でも何かマークを考えるとき、初期に思いつきやすいものではあるでしょうね。
卍とハーケンクロイツの「逆」鉤十字と、どちらが多いのかな。
白砂は月光を反射してぼんやり白く光る感じでしょうか。
幻想的な景色でしょうね。
材料のロスも多いだろうし。
そのへんが「どや!」って感じ?
そんなところにランダムに貼られた石。
よっぽど荒れたイメージなのかな日本海って。
きっと冬の日本海やね。
「能無しの無駄飯食い」なんて叱咤激励したら・・・今時はパワハラで訴えられるかも
あの影は計算づくでしょうね、印象的です。
萬福寺は結構充実していましたよ。
平等院にも行ってみたいけれど・・・
大慈大悲の心、似たような教えは
C教もI教もあるはずなんだけどな・・・おそらく世界中が
仏教徒になっても紛争は尽きないでしょうね。
白砂の筋は月光を乱反射させるのに役立っているのかな?
夜を明るくする知恵かもしれませんね。
施工は絶妙、ロスも少なそうです。
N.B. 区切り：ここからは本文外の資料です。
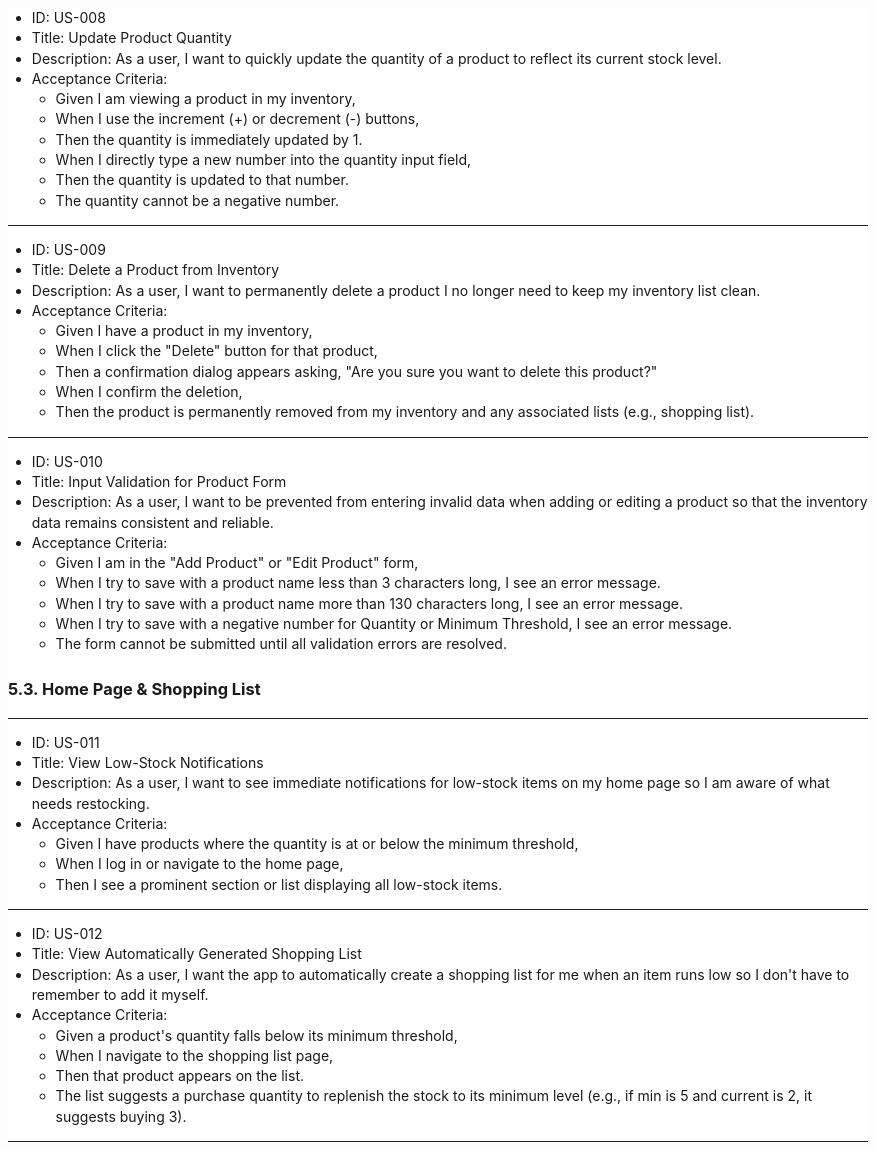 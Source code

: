 - ID: US-008
- Title: Update Product Quantity
- Description: As a user, I want to quickly update the quantity of a product to reflect its current stock level.
- Acceptance Criteria:
  - Given I am viewing a product in my inventory,
  - When I use the increment (+) or decrement (-) buttons,
  - Then the quantity is immediately updated by 1.
  - When I directly type a new number into the quantity input field,
  - Then the quantity is updated to that number.
  - The quantity cannot be a negative number.

---
- ID: US-009
- Title: Delete a Product from Inventory
- Description: As a user, I want to permanently delete a product I no longer need to keep my inventory list clean.
- Acceptance Criteria:
  - Given I have a product in my inventory,
  - When I click the "Delete" button for that product,
  - Then a confirmation dialog appears asking, "Are you sure you want to delete this product?"
  - When I confirm the deletion,
  - Then the product is permanently removed from my inventory and any associated lists (e.g., shopping list).

---
- ID: US-010
- Title: Input Validation for Product Form
- Description: As a user, I want to be prevented from entering invalid data when adding or editing a product so that the inventory data remains consistent and reliable.
- Acceptance Criteria:
  - Given I am in the "Add Product" or "Edit Product" form,
  - When I try to save with a product name less than 3 characters long, I see an error message.
  - When I try to save with a product name more than 130 characters long, I see an error message.
  - When I try to save with a negative number for Quantity or Minimum Threshold, I see an error message.
  - The form cannot be submitted until all validation errors are resolved.

### 5.3. Home Page & Shopping List
---
- ID: US-011
- Title: View Low-Stock Notifications
- Description: As a user, I want to see immediate notifications for low-stock items on my home page so I am aware of what needs restocking.
- Acceptance Criteria:
  - Given I have products where the quantity is at or below the minimum threshold,
  - When I log in or navigate to the home page,
  - Then I see a prominent section or list displaying all low-stock items.

---
- ID: US-012
- Title: View Automatically Generated Shopping List
- Description: As a user, I want the app to automatically create a shopping list for me when an item runs low so I don't have to remember to add it myself.
- Acceptance Criteria:
  - Given a product's quantity falls below its minimum threshold,
  - When I navigate to the shopping list page,
  - Then that product appears on the list.
  - The list suggests a purchase quantity to replenish the stock to its minimum level (e.g., if min is 5 and current is 2, it suggests buying 3).

---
補修も楽だろうし、
意外と合理的なのかも。
あそこの通路だけがランダムになってました。
突然、日本海イメージだと言われてもネ・・・(^_^ゞ
言葉の暴力、問題になりそうですね。
確かに過去の過ちの事実の部分は
事実として受け止めないといけないですね。
それを反日教育へと
一緒くたにしてほしくないものですよね。